What the task asks:
Lines to return, exactly: from the line with "- submit.purge_haplotigs.sh - submission" to the line with "- wtdbg2ChromosomeLenghts.txt - falcon" in the entries below, both included.

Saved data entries
========
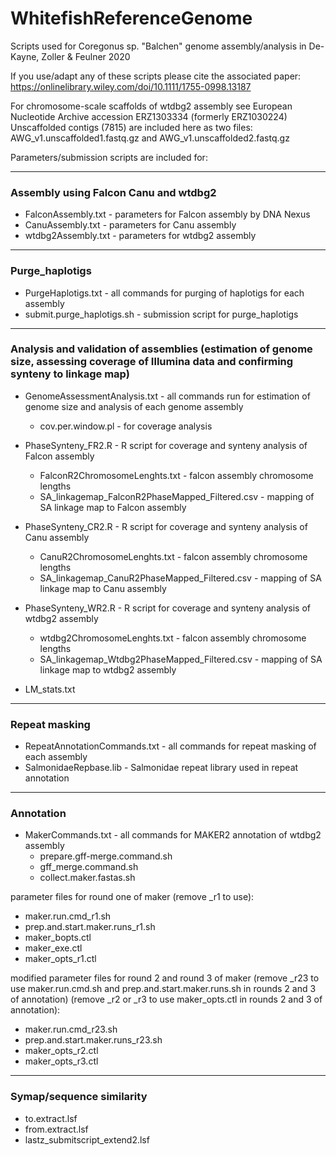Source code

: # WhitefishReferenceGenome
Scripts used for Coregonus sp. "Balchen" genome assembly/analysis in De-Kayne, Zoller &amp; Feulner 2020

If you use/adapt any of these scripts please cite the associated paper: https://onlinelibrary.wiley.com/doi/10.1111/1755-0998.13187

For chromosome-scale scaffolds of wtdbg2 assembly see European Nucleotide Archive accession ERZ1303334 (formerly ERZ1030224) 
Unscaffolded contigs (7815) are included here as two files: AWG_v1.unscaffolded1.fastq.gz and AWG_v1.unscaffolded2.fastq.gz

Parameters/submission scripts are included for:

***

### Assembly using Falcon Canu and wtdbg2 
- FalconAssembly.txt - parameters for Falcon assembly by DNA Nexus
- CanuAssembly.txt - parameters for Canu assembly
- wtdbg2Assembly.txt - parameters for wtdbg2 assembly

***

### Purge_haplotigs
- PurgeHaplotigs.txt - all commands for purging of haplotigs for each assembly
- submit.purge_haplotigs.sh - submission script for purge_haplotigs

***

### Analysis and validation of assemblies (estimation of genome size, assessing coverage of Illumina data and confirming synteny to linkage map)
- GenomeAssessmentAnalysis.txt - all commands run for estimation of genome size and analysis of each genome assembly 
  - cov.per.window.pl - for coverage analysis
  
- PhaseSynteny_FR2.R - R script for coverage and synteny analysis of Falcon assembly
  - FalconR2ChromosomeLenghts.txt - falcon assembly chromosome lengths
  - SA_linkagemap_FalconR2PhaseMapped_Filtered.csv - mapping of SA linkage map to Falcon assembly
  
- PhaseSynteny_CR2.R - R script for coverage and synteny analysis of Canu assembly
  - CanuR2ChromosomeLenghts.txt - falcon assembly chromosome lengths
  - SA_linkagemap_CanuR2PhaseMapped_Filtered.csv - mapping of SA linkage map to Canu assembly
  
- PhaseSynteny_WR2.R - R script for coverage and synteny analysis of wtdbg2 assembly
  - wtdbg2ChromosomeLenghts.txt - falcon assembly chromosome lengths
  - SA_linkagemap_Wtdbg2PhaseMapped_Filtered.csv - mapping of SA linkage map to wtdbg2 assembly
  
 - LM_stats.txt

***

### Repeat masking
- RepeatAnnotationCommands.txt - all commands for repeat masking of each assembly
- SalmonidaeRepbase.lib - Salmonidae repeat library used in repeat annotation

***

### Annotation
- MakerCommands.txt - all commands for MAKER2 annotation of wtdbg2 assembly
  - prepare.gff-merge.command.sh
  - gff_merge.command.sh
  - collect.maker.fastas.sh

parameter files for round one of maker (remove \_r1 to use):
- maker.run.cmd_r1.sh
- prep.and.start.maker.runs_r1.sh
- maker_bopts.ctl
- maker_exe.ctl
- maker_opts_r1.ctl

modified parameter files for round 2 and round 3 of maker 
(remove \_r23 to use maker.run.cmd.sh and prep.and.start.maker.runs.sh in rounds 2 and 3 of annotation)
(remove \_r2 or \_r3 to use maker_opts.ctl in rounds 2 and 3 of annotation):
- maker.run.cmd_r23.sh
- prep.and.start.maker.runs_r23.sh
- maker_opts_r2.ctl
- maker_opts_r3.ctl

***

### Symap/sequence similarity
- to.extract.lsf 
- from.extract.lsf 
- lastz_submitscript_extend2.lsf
========
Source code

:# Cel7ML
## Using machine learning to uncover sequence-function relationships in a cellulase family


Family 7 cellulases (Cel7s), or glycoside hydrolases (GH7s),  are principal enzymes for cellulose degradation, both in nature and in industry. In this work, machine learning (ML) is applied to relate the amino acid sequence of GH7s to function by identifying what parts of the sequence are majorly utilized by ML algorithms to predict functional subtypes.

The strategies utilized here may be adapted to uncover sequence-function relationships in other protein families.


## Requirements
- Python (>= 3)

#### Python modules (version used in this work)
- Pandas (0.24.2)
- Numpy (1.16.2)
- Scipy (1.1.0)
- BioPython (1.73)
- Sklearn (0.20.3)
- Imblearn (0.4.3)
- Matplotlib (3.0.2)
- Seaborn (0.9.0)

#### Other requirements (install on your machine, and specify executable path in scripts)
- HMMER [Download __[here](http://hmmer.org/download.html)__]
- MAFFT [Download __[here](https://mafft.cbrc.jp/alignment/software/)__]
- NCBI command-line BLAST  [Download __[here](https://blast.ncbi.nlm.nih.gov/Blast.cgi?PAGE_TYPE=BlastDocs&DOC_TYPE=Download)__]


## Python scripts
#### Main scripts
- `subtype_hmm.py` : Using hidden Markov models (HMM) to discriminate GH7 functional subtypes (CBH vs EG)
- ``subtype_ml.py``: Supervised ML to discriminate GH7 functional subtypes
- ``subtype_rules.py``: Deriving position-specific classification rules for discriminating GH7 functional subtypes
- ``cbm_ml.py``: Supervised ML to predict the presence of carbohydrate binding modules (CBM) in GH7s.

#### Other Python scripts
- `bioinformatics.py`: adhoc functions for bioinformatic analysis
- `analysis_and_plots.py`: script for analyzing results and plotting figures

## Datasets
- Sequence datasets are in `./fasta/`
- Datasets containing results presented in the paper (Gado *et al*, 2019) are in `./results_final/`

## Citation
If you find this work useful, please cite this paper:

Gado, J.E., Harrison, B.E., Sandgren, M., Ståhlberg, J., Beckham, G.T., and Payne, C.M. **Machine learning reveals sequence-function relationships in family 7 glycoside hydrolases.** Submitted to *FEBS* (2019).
========
Finished task:
- submit.purge_haplotigs.sh - submission script for purge_haplotigs

***

### Analysis and validation of assemblies (estimation of genome size, assessing coverage of Illumina data and confirming synteny to linkage map)
- GenomeAssessmentAnalysis.txt - all commands run for estimation of genome size and analysis of each genome assembly 
  - cov.per.window.pl - for coverage analysis
  
- PhaseSynteny_FR2.R - R script for coverage and synteny analysis of Falcon assembly
  - FalconR2ChromosomeLenghts.txt - falcon assembly chromosome lengths
  - SA_linkagemap_FalconR2PhaseMapped_Filtered.csv - mapping of SA linkage map to Falcon assembly
  
- PhaseSynteny_CR2.R - R script for coverage and synteny analysis of Canu assembly
  - CanuR2ChromosomeLenghts.txt - falcon assembly chromosome lengths
  - SA_linkagemap_CanuR2PhaseMapped_Filtered.csv - mapping of SA linkage map to Canu assembly
  
- PhaseSynteny_WR2.R - R script for coverage and synteny analysis of wtdbg2 assembly
  - wtdbg2ChromosomeLenghts.txt - falcon assembly chromosome lengths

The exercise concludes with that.